**Task brief**
Reply solely with the number of lines, in the records underneath, that include the word "incompressible".

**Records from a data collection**
========================================
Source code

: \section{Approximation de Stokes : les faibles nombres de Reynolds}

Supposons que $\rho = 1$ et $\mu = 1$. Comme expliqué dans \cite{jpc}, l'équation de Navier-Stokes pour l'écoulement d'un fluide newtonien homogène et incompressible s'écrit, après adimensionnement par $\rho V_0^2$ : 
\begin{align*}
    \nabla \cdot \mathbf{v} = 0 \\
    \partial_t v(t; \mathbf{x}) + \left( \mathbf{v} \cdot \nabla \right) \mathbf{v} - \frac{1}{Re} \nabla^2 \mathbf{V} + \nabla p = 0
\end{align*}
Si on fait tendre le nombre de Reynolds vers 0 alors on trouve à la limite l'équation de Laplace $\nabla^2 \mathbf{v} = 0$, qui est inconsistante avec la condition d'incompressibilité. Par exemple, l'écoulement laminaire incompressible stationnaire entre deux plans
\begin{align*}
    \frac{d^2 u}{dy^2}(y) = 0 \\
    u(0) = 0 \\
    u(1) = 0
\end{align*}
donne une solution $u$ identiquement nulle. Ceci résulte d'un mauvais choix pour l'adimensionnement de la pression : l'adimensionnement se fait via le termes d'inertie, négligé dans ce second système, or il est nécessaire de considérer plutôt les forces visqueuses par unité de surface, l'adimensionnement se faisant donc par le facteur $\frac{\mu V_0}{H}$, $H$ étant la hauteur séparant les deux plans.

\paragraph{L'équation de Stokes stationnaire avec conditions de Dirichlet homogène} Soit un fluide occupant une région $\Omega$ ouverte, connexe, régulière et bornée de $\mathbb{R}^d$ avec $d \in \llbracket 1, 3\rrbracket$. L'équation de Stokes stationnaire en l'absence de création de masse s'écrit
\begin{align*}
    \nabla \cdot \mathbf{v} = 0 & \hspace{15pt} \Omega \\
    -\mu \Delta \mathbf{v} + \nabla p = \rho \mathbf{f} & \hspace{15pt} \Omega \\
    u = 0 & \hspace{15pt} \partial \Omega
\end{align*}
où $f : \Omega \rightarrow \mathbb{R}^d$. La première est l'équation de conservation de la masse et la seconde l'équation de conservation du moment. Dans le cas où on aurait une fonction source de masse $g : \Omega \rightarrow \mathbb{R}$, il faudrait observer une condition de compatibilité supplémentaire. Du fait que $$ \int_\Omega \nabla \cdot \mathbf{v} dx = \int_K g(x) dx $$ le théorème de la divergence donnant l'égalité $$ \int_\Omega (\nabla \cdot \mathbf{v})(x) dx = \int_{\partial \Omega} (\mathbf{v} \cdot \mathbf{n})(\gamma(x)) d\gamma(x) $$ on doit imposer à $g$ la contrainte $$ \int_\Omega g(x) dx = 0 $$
========================================
**Exercise solution**
2